This post was updated Feb. 23 at 11:08 p.m.
Wearing a purple lei headdress and gold bangles, Kiara Elizabeth Santos welcomed students to an event as Native American and Pasifika music echoed across the De Neve Plaza Room.
“When 2 Worlds Collide,” hosted by the American Indian and Pacific Islander Living Learning Community, celebrated Native and Pasifika cultures with performances, food and art Feb. 12. The night featured dancing from Native and Pasifika Bruins, an art gallery featuring cultural artifacts, tabling from student organizations and retention programs, and a photo booth.

The event’s theme was the banyan tree, which represents growth and strength in the American Indian and Pacific Islander communities, according to the community’s Instagram. The tree’s roots grow above the ground and serve as a metaphor for the colonization of Indigenous peoples, and the theme hoped to emphasize the LLC’s advocacy for the values of Indigenous cultures – including profound respect for the land, according to the Instagram post.
“A lot of people only know Pacific Islanders as The Rock (Dwayne Johnson), Jason Momoa,” said Santos – who is Chamorro, or an indigenous person from Guam. “We want to show that we’re more than that.”

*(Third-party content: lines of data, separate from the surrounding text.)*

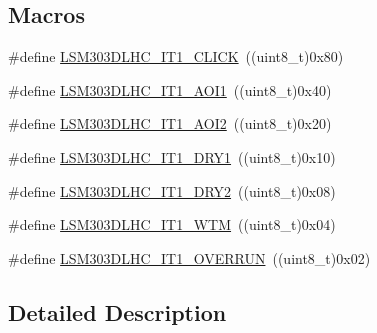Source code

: \subsection*{Macros}
\begin{DoxyCompactItemize}
\item 
\#define \hyperlink{group__Acc__LSM303DLHC__Interrupt1__Configuration__definition_ga6b49bac7c5a0ad63a97fd207869dbdb1}{L\+S\+M303\+D\+L\+H\+C\+\_\+\+I\+T1\+\_\+\+C\+L\+I\+C\+K}~((uint8\+\_\+t)0x80)
\item 
\#define \hyperlink{group__Acc__LSM303DLHC__Interrupt1__Configuration__definition_gaf29fd2731bdb3f41bee0a70d2f37156f}{L\+S\+M303\+D\+L\+H\+C\+\_\+\+I\+T1\+\_\+\+A\+O\+I1}~((uint8\+\_\+t)0x40)
\item 
\#define \hyperlink{group__Acc__LSM303DLHC__Interrupt1__Configuration__definition_ga8ba8565b1f7b4918091320cb141363f2}{L\+S\+M303\+D\+L\+H\+C\+\_\+\+I\+T1\+\_\+\+A\+O\+I2}~((uint8\+\_\+t)0x20)
\item 
\#define \hyperlink{group__Acc__LSM303DLHC__Interrupt1__Configuration__definition_gac269b7d5ef87377fd903c5665cfbea8b}{L\+S\+M303\+D\+L\+H\+C\+\_\+\+I\+T1\+\_\+\+D\+R\+Y1}~((uint8\+\_\+t)0x10)
\item 
\#define \hyperlink{group__Acc__LSM303DLHC__Interrupt1__Configuration__definition_ga70b950391710d0169f44602ad95e2b43}{L\+S\+M303\+D\+L\+H\+C\+\_\+\+I\+T1\+\_\+\+D\+R\+Y2}~((uint8\+\_\+t)0x08)
\item 
\#define \hyperlink{group__Acc__LSM303DLHC__Interrupt1__Configuration__definition_gabfc8a94c21366ee2e8ee6006bdc1fcc0}{L\+S\+M303\+D\+L\+H\+C\+\_\+\+I\+T1\+\_\+\+W\+T\+M}~((uint8\+\_\+t)0x04)
\item 
\#define \hyperlink{group__Acc__LSM303DLHC__Interrupt1__Configuration__definition_ga7aa50e8cda579b2ce17e17a813058486}{L\+S\+M303\+D\+L\+H\+C\+\_\+\+I\+T1\+\_\+\+O\+V\+E\+R\+R\+U\+N}~((uint8\+\_\+t)0x02)
\end{DoxyCompactItemize}


\subsection{Detailed Description}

The name “When 2 Worlds Collide” references the historical collaboration between the Native and Pasifika communities, added Santos, the LLC’s resident assistant.
Planning for the event began in the summer, Santos said. She added that she wanted to highlight American Indian and Pacific Islander-owned businesses such as Back Home in Lahaina – a Pacific Islander-owned Hawaiian restaurant and bakery that catered food including chicken katsu cutlets, macaroni salad and Hawaiian sweet rolls for the event.
“Because we are such low populations at UCLA, it’s so beautiful to look at all of these people in this room to highlight us and make us feel seen as an invisible minority,” said Jiorden King, president of the Pacific Islands’ Student Association.

One of the initiatives that King – a third-year psychology student – oversees is Islanders Maintaining Unity and Access, a program that invites 150 high school students to campus to learn about higher education options.
“A lot of our students – they come from lower-income (backgrounds). They have to quit high school to go to the workforce because of our financial barriers,” she said at her booth at the event.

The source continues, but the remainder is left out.